Input for this task section start
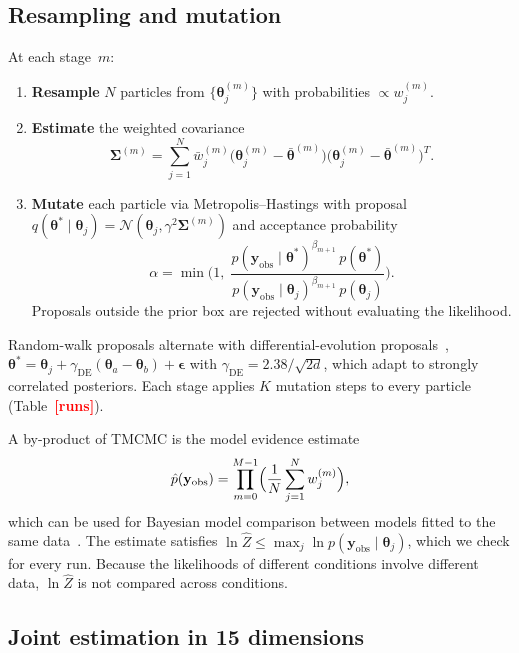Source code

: \documentclass[pdflatex,sn-mathphys-ay,lineno]{sn-jnl}%
\newcommand{\btheta}{\boldsymbol{\theta}}
\newcommand{\yobs}{\mathbf{y}_{\mathrm{obs}}}
\newcommand{\TBD}[1]{\textcolor{red}{\textbf{[#1]}}}
\begin{document}
\subsection{Resampling and mutation}

At each stage~$m$:
\begin{enumerate}[nosep,leftmargin=*]
\item \textbf{Resample} $N$ particles from $\{\btheta_j^{(m)}\}$ with probabilities $\propto w_j^{(m)}$.
\item \textbf{Estimate} the weighted covariance
\begin{equation}
\boldsymbol{\Sigma}^{(m)}
= \sum_{j=1}^{N}\bar{w}_j^{(m)}
\bigl(\btheta_j^{(m)}-\bar{\btheta}^{(m)}\bigr)
\bigl(\btheta_j^{(m)}-\bar{\btheta}^{(m)}\bigr)^T.
\label{eq:cov}
\end{equation}
\item \textbf{Mutate} each particle via Metropolis--Hastings with proposal $q(\btheta^*\mid\btheta_j)=\mathcal{N}(\btheta_j,\gamma^2\boldsymbol{\Sigma}^{(m)})$ and acceptance probability
\begin{equation}
\alpha = \min\!\biggl(1,\;
\frac{p(\yobs\mid\btheta^*)^{\beta_{m+1}}\,p(\btheta^*)}
     {p(\yobs\mid\btheta_j)^{\beta_{m+1}}\,p(\btheta_j)}\biggr).
\label{eq:accept}
\end{equation}
Proposals outside the prior box are rejected without evaluating the likelihood.
\end{enumerate}
Random-walk proposals alternate with differential-evolution proposals~\citep{terBraak2006DEMC}, $\btheta^*=\btheta_j+\gamma_{\mathrm{DE}}(\btheta_a-\btheta_b)+\boldsymbol{\epsilon}$ with $\gamma_{\mathrm{DE}}=2.38/\sqrt{2d}$, which adapt to strongly correlated posteriors.
Each stage applies $K$ mutation steps to every particle (Table~\TBD{runs}).

A by-product of TMCMC is the model evidence estimate
\begin{equation}
\hat{p}(\yobs) = \prod_{m=0}^{M-1}\Bigl(\frac{1}{N}\sum_{j=1}^{N}w_j^{(m)}\Bigr),
\label{eq:evidence}
\end{equation}
which can be used for Bayesian model comparison between models fitted to the same data~\citep{KassRaftery1995BayesFactor}.
The estimate satisfies $\ln\hat{Z}\le\max_j\ln p(\yobs\mid\btheta_j)$, which we check for every run.
Because the likelihoods of different conditions involve different data, $\ln\hat{Z}$ is not compared across conditions.

\subsection{Joint estimation in 15 dimensions}
\end{document}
Input for this task section end
- _Problem_:
Without the pictures, write out the lines from the beginning of the entries through the line with "with probabilities $\propto".

- _Output below_:
Source code

: \documentclass[pdflatex,sn-mathphys-ay,lineno]{sn-jnl}%
\newcommand{\btheta}{\boldsymbol{\theta}}
\newcommand{\yobs}{\mathbf{y}_{\mathrm{obs}}}
\newcommand{\TBD}[1]{\textcolor{red}{\textbf{[#1]}}}
\begin{document}
\subsection{Resampling and mutation}

At each stage~$m$:
\begin{enumerate}[nosep,leftmargin=*]
\item \textbf{Resample} $N$ particles from $\{\btheta_j^{(m)}\}$ with probabilities $\propto w_j^{(m)}$.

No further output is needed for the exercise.